Améliorer l’offre et penser à l’après-programme

Le biodigesteur est une technologie innovante permettant de lutter efficacement contre la déforestation. Soutenu par le PNB-BF, sous la coupe du ministère des Ressources animales, ce Programme, s’il est mené à bien, protégera la faune et la flore du Burkina Faso. Initié depuis 2011, le Programme essaie de s’adapter aux aléas du terrain au fil du temps. Pour les bénéficiaires, le Programme pourrait améliorer l’offre en prenant certaines dispositions pour faciliter l’accès à la technologie, notamment, en augmentant la subvention, en décernant aux bénéficiaires des attestations ou des certificats attestant qu’ils sont aptes à gérer des biodigesteurs. Le Programme pourrait aussi développer, selon les bénéficiaires, des stratégies pour mettre le matériel rapidement à la disposition des intéressés. En outre, du fait que le Programme prend fin en 2013 (théoriquement), il est capital de penser à l’après-programme. Le directeur provincial des Ressources animales du Ganzourgou, le Dr Bagayogo a confirmé que le PNB pense déjà à cette option. «Nous y avons pensé. C’est pourquoi, on s’attèle à abattre le gros du boulot par des séances de sensibilisation, d’information, d’approche afin que l’après-Programme puisse se dérouler normalement.»

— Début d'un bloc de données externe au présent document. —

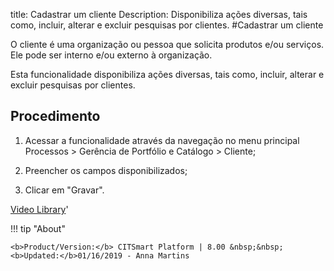 title: Cadastrar um cliente
Description: Disponibiliza ações diversas, tais como, incluir, alterar e excluir pesquisas por clientes.
#Cadastrar um cliente

O cliente é uma organização ou pessoa que solicita produtos e/ou serviços. Ele
pode ser interno e/ou externo à organização.

Esta funcionalidade disponibiliza ações diversas, tais como, incluir, alterar e
excluir pesquisas por clientes.

Procedimento
----------------

1.  Acessar a funcionalidade através da navegação no menu principal Processos \>
    Gerência de Portfólio e Catálogo \> Cliente;

2.  Preencher os campos disponibilizados;

3.  Clicar em "Gravar".


<i class='fa fa-youtube-play  fa-2x' style='color:#97ce17;vertical-align: middle;'> </i> [Video Library](https://www.youtube.com/playlist?list=PLB5qK2uzf2RPUBXWp7r7A0YUQY07qkSrO)'

!!! tip "About"

    <b>Product/Version:</b> CITSmart Platform | 8.00 &nbsp;&nbsp;
    <b>Updated:</b>01/16/2019 - Anna Martins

Légendes (de gauche à droite)
            1. Le point focal du Programme du Plateau central, Hervé Ghislain Dondassé explique la technique du biodigesteur sous l’œil de Mme Zongo Bernadette née Tapsoba, une bénéficiaire
            2. Une lampe produisant de l’électricité grâce à la technologie
            3. Une cuisson de «benga» (plat local) à commercialiser par le biais du gaz produit par le biodigesteur.
            4. La matière première de la technologie est la bouse de vache. Ici, on recharge le bac sous l’œil du bénéficiaire, Salif Nikièma (à gauche)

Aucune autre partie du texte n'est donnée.